Para el economista y Premio Nobel de la especialidad Paul Krugman, parte de las soluciones para la crisis que vive Grecia y a la cual se pueden sumar Italia y España es aprender de la lección de Islandia. “Mientras que los demás rescataron a los banqueros e hicieron a la gente pagar el precio, Islandia dejó que los bancos quebraran, sin garantizar su deuda externa, expandiendo su red de protección social, imponiendo controles temporales a los movimientos de capital. La recuperación económica de Islandia demuestra las ventajas de estar fuera del euro”, sostuvo Krugman.

En Islandia tras la decisión el gobierno de no apoyar a los bancos y más bien tomar medida en beneficio de la población en lugar de las elites financieras ha sido una conducta a contrapelo de los grandes poderes europeos. Allí se hizo dimitir a un gobierno completo, se nacionalizaron los bancos, se decidió no pagar la deuda que estas instituciones habían contraído – vía especulativa – con bancos británicos y holandeses, principalmente, y se conformó una asamblea popular para reescribir su Constitución y todo ello, en forma pacífica a punta de cacerolazos, gritos y certeros lanzamientos de huevos al rostro de aquellos que se joden a sus pueblos.

A diferencia de Islandia, los gobiernos de Atenas y Roma  no están en esa posición y la crisis política generada por la dimisión de Yorgos Papandreu, el llamado a elecciones para el 19 de febrero del año 2012, la salida de Berlusconi,  son la prueba palpable que el país balcánico y bota italiana  van por un camino inverso al de la pequeña isla, que con las medidas tomadas está creciendo a un 3% anual y aumentando su tasa directriz de interés. La toma de posesión de Lucas Papademos en Grecia y la salida de Il Cavalieri con la llegada de Mario Monti como Primer Ministro en Italia, son  muestra del triunfo de los tecnócratas y los  partidarios de una Europa unida pero, paradojalmente, bajo los dictámenes de Berlín y Paris

En Italia, los días de Berlusconi llegaron a su fin, aunque se especula que será aún el poder en la sombra vista la red de corrupción, manejos turbios y redes de apoyo tejidas a lo largo de más de una década. Sólo los avatares económicos, al estilo Al Capone, lograron la salida de este hombre acusado de corrupción política y de menores.

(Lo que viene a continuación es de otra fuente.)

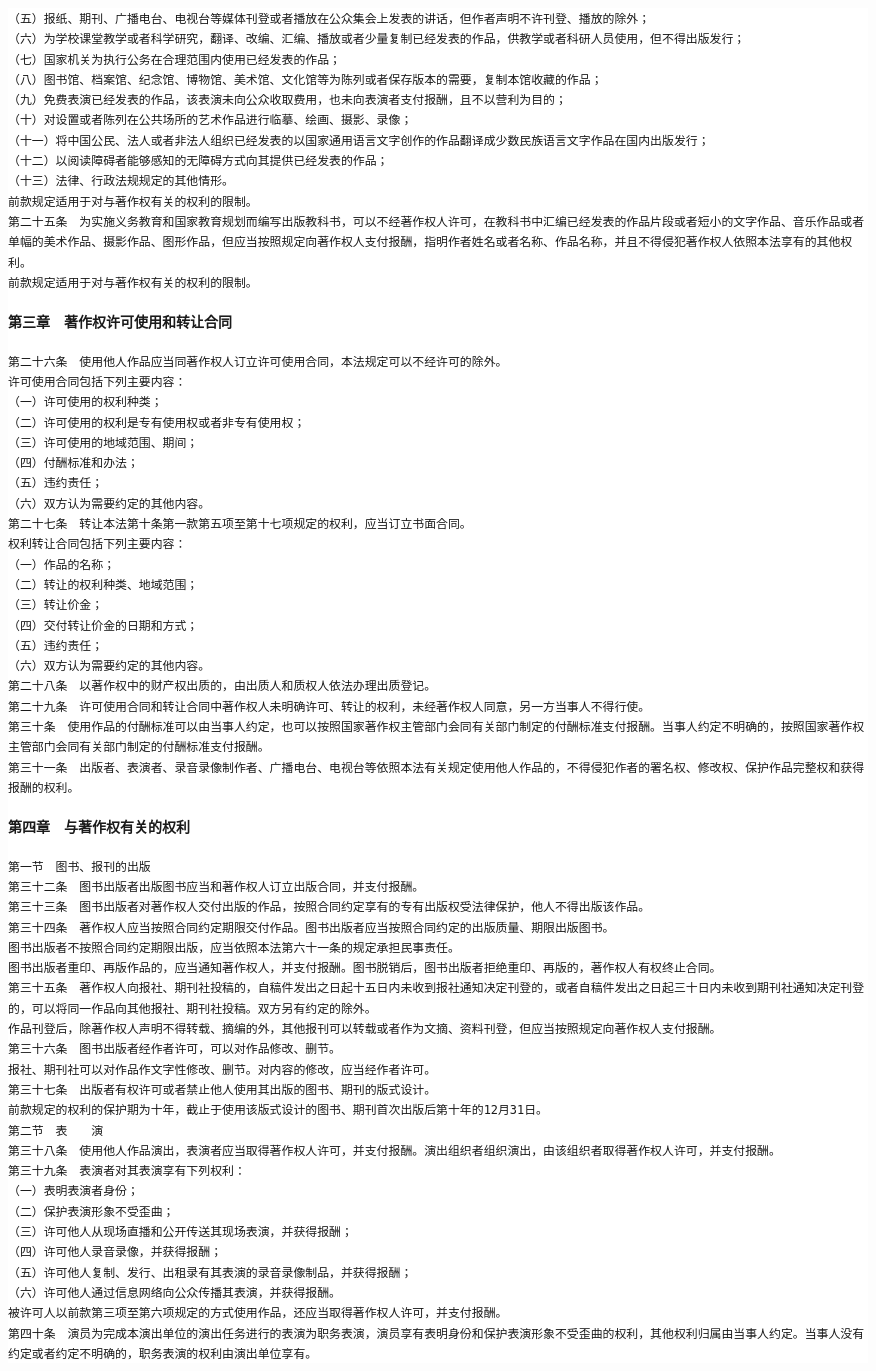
 ```
（五）报纸、期刊、广播电台、电视台等媒体刊登或者播放在公众集会上发表的讲话，但作者声明不许刊登、播放的除外；
（六）为学校课堂教学或者科学研究，翻译、改编、汇编、播放或者少量复制已经发表的作品，供教学或者科研人员使用，但不得出版发行；
（七）国家机关为执行公务在合理范围内使用已经发表的作品；
（八）图书馆、档案馆、纪念馆、博物馆、美术馆、文化馆等为陈列或者保存版本的需要，复制本馆收藏的作品；
（九）免费表演已经发表的作品，该表演未向公众收取费用，也未向表演者支付报酬，且不以营利为目的；
（十）对设置或者陈列在公共场所的艺术作品进行临摹、绘画、摄影、录像；
（十一）将中国公民、法人或者非法人组织已经发表的以国家通用语言文字创作的作品翻译成少数民族语言文字作品在国内出版发行；
（十二）以阅读障碍者能够感知的无障碍方式向其提供已经发表的作品；
（十三）法律、行政法规规定的其他情形。
前款规定适用于对与著作权有关的权利的限制。
第二十五条　为实施义务教育和国家教育规划而编写出版教科书，可以不经著作权人许可，在教科书中汇编已经发表的作品片段或者短小的文字作品、音乐作品或者单幅的美术作品、摄影作品、图形作品，但应当按照规定向著作权人支付报酬，指明作者姓名或者名称、作品名称，并且不得侵犯著作权人依照本法享有的其他权利。
前款规定适用于对与著作权有关的权利的限制。
```
#### 第三章　著作权许可使用和转让合同
```
第二十六条　使用他人作品应当同著作权人订立许可使用合同，本法规定可以不经许可的除外。
许可使用合同包括下列主要内容：
（一）许可使用的权利种类；
（二）许可使用的权利是专有使用权或者非专有使用权；
（三）许可使用的地域范围、期间；
（四）付酬标准和办法；
（五）违约责任；
（六）双方认为需要约定的其他内容。
第二十七条　转让本法第十条第一款第五项至第十七项规定的权利，应当订立书面合同。
权利转让合同包括下列主要内容：
（一）作品的名称；
（二）转让的权利种类、地域范围；
（三）转让价金；
（四）交付转让价金的日期和方式；
（五）违约责任；
（六）双方认为需要约定的其他内容。
第二十八条　以著作权中的财产权出质的，由出质人和质权人依法办理出质登记。
第二十九条　许可使用合同和转让合同中著作权人未明确许可、转让的权利，未经著作权人同意，另一方当事人不得行使。
第三十条　使用作品的付酬标准可以由当事人约定，也可以按照国家著作权主管部门会同有关部门制定的付酬标准支付报酬。当事人约定不明确的，按照国家著作权主管部门会同有关部门制定的付酬标准支付报酬。
第三十一条　出版者、表演者、录音录像制作者、广播电台、电视台等依照本法有关规定使用他人作品的，不得侵犯作者的署名权、修改权、保护作品完整权和获得报酬的权利。
```
#### 第四章　与著作权有关的权利
```
第一节　图书、报刊的出版
第三十二条　图书出版者出版图书应当和著作权人订立出版合同，并支付报酬。
第三十三条　图书出版者对著作权人交付出版的作品，按照合同约定享有的专有出版权受法律保护，他人不得出版该作品。
第三十四条　著作权人应当按照合同约定期限交付作品。图书出版者应当按照合同约定的出版质量、期限出版图书。
图书出版者不按照合同约定期限出版，应当依照本法第六十一条的规定承担民事责任。
图书出版者重印、再版作品的，应当通知著作权人，并支付报酬。图书脱销后，图书出版者拒绝重印、再版的，著作权人有权终止合同。
第三十五条　著作权人向报社、期刊社投稿的，自稿件发出之日起十五日内未收到报社通知决定刊登的，或者自稿件发出之日起三十日内未收到期刊社通知决定刊登的，可以将同一作品向其他报社、期刊社投稿。双方另有约定的除外。
作品刊登后，除著作权人声明不得转载、摘编的外，其他报刊可以转载或者作为文摘、资料刊登，但应当按照规定向著作权人支付报酬。
第三十六条　图书出版者经作者许可，可以对作品修改、删节。
报社、期刊社可以对作品作文字性修改、删节。对内容的修改，应当经作者许可。
第三十七条　出版者有权许可或者禁止他人使用其出版的图书、期刊的版式设计。
前款规定的权利的保护期为十年，截止于使用该版式设计的图书、期刊首次出版后第十年的12月31日。
第二节　表　　演
第三十八条　使用他人作品演出，表演者应当取得著作权人许可，并支付报酬。演出组织者组织演出，由该组织者取得著作权人许可，并支付报酬。
第三十九条　表演者对其表演享有下列权利：
（一）表明表演者身份；
（二）保护表演形象不受歪曲；
（三）许可他人从现场直播和公开传送其现场表演，并获得报酬；
（四）许可他人录音录像，并获得报酬；
（五）许可他人复制、发行、出租录有其表演的录音录像制品，并获得报酬；
（六）许可他人通过信息网络向公众传播其表演，并获得报酬。
被许可人以前款第三项至第六项规定的方式使用作品，还应当取得著作权人许可，并支付报酬。
第四十条　演员为完成本演出单位的演出任务进行的表演为职务表演，演员享有表明身份和保护表演形象不受歪曲的权利，其他权利归属由当事人约定。当事人没有约定或者约定不明确的，职务表演的权利由演出单位享有。
```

Sus propios socios, como el líder de la Lega Nord Umberto Bossi consideraron que su presencia obstaculizaba la continuidad del modelo al no tener  garantizada la aplicación de las medidas ordenadas por la Troika y que  permitieran apaciguar el inquieto y voluble mercado, que como Urano pretendía tragarse a sus propios primogénitos.

Atenas y Roma, alejadas de las glorias del pasado se enfrentan a un presente complejo, con graves dificultades sociales, políticas y económicas que obligan a tomar medidas  impuestas desde los centros financieros más importantes de Europa con el objetivo de salvar a la banca de una cesación de pagos que arrastraría al resto de la Eurozona a un escenario aún más peligroso. Tal vez la receta sea dejar quebrar al sistema para renacer de una forma que vea a la sociedad humana y su beneficio como el objetivo y no a las sociedades financieras.

En el momento histórico en que estamos inmersos, con el desarrollo y uso de tecnologías que no se soñaban hace un decenio, con un gobierno globalizador que responde al nombre de sociedades de mercados o corporaciones transnacionales y con la necesidad imperiosa de participar en el camino del desarrollo; es necesario entender los mecanismos de dominio y las características del Nuevo Orden Mundial Global, que se ha impuesto luego de la capitulación de la órbita socialista, junto a las nuevas formas de dominio que los países desarrollados ejercen sobre el conjunto de la humanidad e incluso entre los propios dominadores. Para Europa, como para el resto del planeta los acontecimientos greco-latinos son una muestra clara que el “chancho no da más manteca” y que es necesario pasar a un alimento más nutritivo de tal forma de contribuir a la salud  de las naciones.